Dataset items
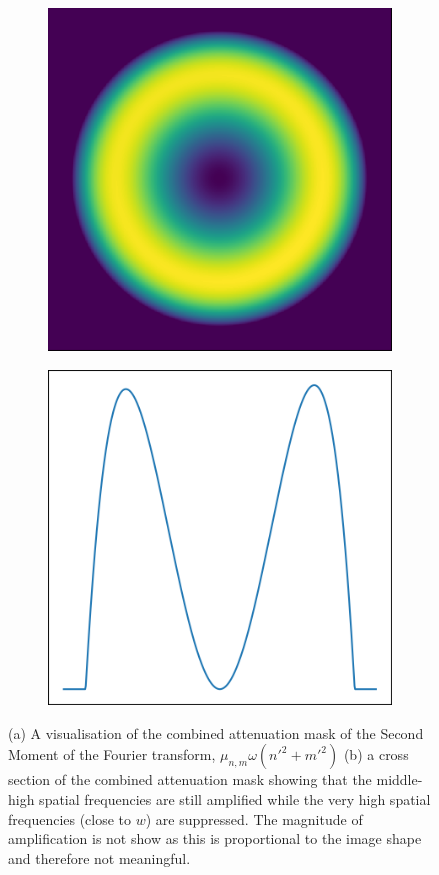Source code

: \begin{figure}[h]
	\begin{subfigure}{0.4\textwidth}
		\includegraphics[scale=1]{./images/second_moment_combine_mask.png}
		\caption{}
		\label{fig:second_moment_combine_mask}
	\end{subfigure}
	\begin{subfigure}{0.41\textwidth}
		\includegraphics[scale=1]{./images/second_moment_combine_mask_cross_section.png}
		\caption{}
		\label{fig:second_moment_combine_mask_cross_section}
	\end{subfigure}
	\caption{(a) A visualisation of the combined attenuation mask of the Second Moment of the Fourier transform, $\mu_{n,m}\omega(n'^{2} + m'^{2})$ (b) a cross section of the combined attenuation mask showing that the middle-high spatial frequencies are still amplified while the very high spatial frequencies (close to $w$) are suppressed. The magnitude of amplification is not show as this is proportional to the image shape and therefore not meaningful.}
	\label{fig:second_moment_combine_mask_w_cross_section}
\end{figure}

# YOUR ASSIGNMENT:
Could you reproduce all of the data above exactly and skip any image?

# SOLUTION FOR THIS EXERCISE:
Source code

: \begin{figure}[h]
	\begin{subfigure}{0.4\textwidth}
		\includegraphics[scale=1]{./images/second_moment_combine_mask.png}
		\caption{}
		\label{fig:second_moment_combine_mask}
	\end{subfigure}
	\begin{subfigure}{0.41\textwidth}
		\includegraphics[scale=1]{./images/second_moment_combine_mask_cross_section.png}
		\caption{}
		\label{fig:second_moment_combine_mask_cross_section}
	\end{subfigure}
	\caption{(a) A visualisation of the combined attenuation mask of the Second Moment of the Fourier transform, $\mu_{n,m}\omega(n'^{2} + m'^{2})$ (b) a cross section of the combined attenuation mask showing that the middle-high spatial frequencies are still amplified while the very high spatial frequencies (close to $w$) are suppressed. The magnitude of amplification is not show as this is proportional to the image shape and therefore not meaningful.}
	\label{fig:second_moment_combine_mask_w_cross_section}
\end{figure}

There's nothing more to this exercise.